Oct 19, 1986 | Res Publica

 

Actualité de la monarchie… Que d’articles sur ce thème ! Et combien de fois avons-nous entendu dire que nous prenions nos désirs pour des réalités ! Pourtant, l’idée a cheminé, et la question, qu’on disait dépassée, est aujourd’hui prise au sérieux. C’était l’hiver dernier le dossier publié par « L’Evénement du Jeudi », puis cet été le beau dialogue, dans « Globe », entre le comte de Paris et Harlem Désir. Nous citions il y a quinze jours un éditorial de Louis Pauwels, toujours sensible à l’air du temps, et Michel Polac prépare une émission sur ce thème, que la revue Autrement abordera dans un de ses prochains numéros… A droite, à gauche, au centre, on s’intéresse et on s’interroge -non seulement dans la presse mais aussi dans les milieux politiques, que la Vème République et la coexistence ont rendu sensibles aux idées de légitimité, d’arbitrage, de continuité. Je ne dis pas que certains hommes d’Etat sont en train de devenir monarchistes, mais que les soucis aujourd’hui exprimés favorisent la réflexion sur une monarchie déjà partiellement instituée.

RISQUES

Ces signes devraient nous réjouir puisqu’ils annoncent qu’un grand débat sur la monarchie est désormais possible dans le pays. Comme il serait agréable de se laisser porter par la vague naissante ! Je crois au contraire qu’il nous faut redoubler de vigilance. Toute mode politique (la monarchie, après tant d’autres, pourrait en être une) se crée et risque de se développer dans l’ambiguïté -à la fois pour de bonnes et de mauvaises raisons.
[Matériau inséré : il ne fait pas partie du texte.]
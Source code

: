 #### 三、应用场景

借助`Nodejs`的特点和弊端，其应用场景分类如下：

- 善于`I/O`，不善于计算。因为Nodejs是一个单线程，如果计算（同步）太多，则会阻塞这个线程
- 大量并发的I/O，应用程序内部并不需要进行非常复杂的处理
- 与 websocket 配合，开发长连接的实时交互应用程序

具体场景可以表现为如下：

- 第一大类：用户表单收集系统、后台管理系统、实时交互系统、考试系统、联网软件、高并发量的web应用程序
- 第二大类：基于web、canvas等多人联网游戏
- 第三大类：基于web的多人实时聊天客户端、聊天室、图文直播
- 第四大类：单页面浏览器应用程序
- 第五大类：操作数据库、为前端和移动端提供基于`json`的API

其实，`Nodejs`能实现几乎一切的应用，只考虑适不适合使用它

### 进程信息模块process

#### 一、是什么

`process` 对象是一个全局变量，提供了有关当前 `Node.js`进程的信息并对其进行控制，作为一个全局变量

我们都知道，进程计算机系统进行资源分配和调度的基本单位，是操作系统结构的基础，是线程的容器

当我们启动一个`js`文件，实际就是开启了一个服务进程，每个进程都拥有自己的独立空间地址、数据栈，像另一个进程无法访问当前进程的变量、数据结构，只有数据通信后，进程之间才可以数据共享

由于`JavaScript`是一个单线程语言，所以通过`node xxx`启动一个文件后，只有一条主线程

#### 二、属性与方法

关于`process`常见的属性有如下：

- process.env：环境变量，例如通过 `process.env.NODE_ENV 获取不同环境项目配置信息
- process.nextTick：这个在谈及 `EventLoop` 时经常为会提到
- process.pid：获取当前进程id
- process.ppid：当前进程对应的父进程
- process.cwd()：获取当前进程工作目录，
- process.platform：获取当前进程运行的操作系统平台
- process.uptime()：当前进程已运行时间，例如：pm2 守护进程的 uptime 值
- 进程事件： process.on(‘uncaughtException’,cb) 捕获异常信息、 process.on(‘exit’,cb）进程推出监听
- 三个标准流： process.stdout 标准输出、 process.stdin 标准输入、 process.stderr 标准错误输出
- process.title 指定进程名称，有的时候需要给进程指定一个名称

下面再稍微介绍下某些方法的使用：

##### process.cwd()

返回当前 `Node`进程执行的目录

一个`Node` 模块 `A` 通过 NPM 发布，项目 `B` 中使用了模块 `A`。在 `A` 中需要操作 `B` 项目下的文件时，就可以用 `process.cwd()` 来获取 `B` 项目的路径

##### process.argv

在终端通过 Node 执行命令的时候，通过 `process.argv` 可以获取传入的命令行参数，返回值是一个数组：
Nous tentons de formuler les bonnes et nous sommes heureux de voir nombre d’intellectuels, de journalistes et d’hommes politiques se pencher sur elles. Mais nous ne saurions négliger les mauvaises, qui peuvent se répandre aussi rapidement que les autres. Précisons :

Il y a le risque, mineur, d’un retour à l’extrémisme royaliste, soit sous sa forme virulente (le maurrassisme) soit sous sa forme nostalgique (le prétendu « légitimisme »). Apparemment très éloignés, ces deux courants communient dans le même traditionalisme borné, dans la même haine de la démocratie, dans la même passion de la guerre civile. Ultras, chacun à sa manière, ils ont gravement nui à la monarchie, puis à la tradition royaliste. Il serait désastreux de laisser ces extrémistes porter atteinte à la pertinence de l’idée monarchique, qui tient à l’œuvre novatrice du comte de Paris et au fait que Juan Carlos est le restaurateur et le garant de la démocratie espagnole. Il y a le risque très visible du retour à un passé idéalisé, et de l’enfermement dans celui-ci. C’est là un phénomène déjà ancien, qui s’explique par la crise de notre société : quand le présent déçoit, quand l’avenir inquiète, le passé constitue un séduisant refuge. L’immense succès du « Cheval d’Orgueil » de Pierre Jakez-Hélias (qui montrait pourtant la dureté de la vie paysanne) a été le premier signe de ce mouvement nostalgique qui est développé par les romans historiques, les traités d’ésotérisme et certains historiens spécialisés dans l’apologie du « bon vieux temps ». Cela peut faire plaisir, après tant de propagande antimonarchique. Mais prenons garde : une monarchie qui s’instituerait sur un fond mythique serait une imposture vouée à un rapide effondrement.

ANACHRONISMES

Il y a le risque grave d’un dérapage du débat sur la Révolution française. Jacques Le Goff l’évoque ce mois-ci (1) et redoute que la mode « vendéenne » ne soit le début d’un « grand souffle réactionnaire » qui va « s’exacerber avec l’approche du bicentenaire ». Sans nier l’intérêt et l’importance historique des guerres de Vendée, je crois comme lui qu’elles offrent l’occasion d’un règlement de comptes anachronique (la République n’est plus terroriste) et dangereux : chez les historiens, le « parti vendéen » réveillera le « parti jacobin » et tous les deux, secrètement complices, empêcheront que la Révolution française soit enfin comprise et assumée (2). Quant à l’idée actuelle de la monarchie, il est clair qu’elle serait mise à mal par un tel débat.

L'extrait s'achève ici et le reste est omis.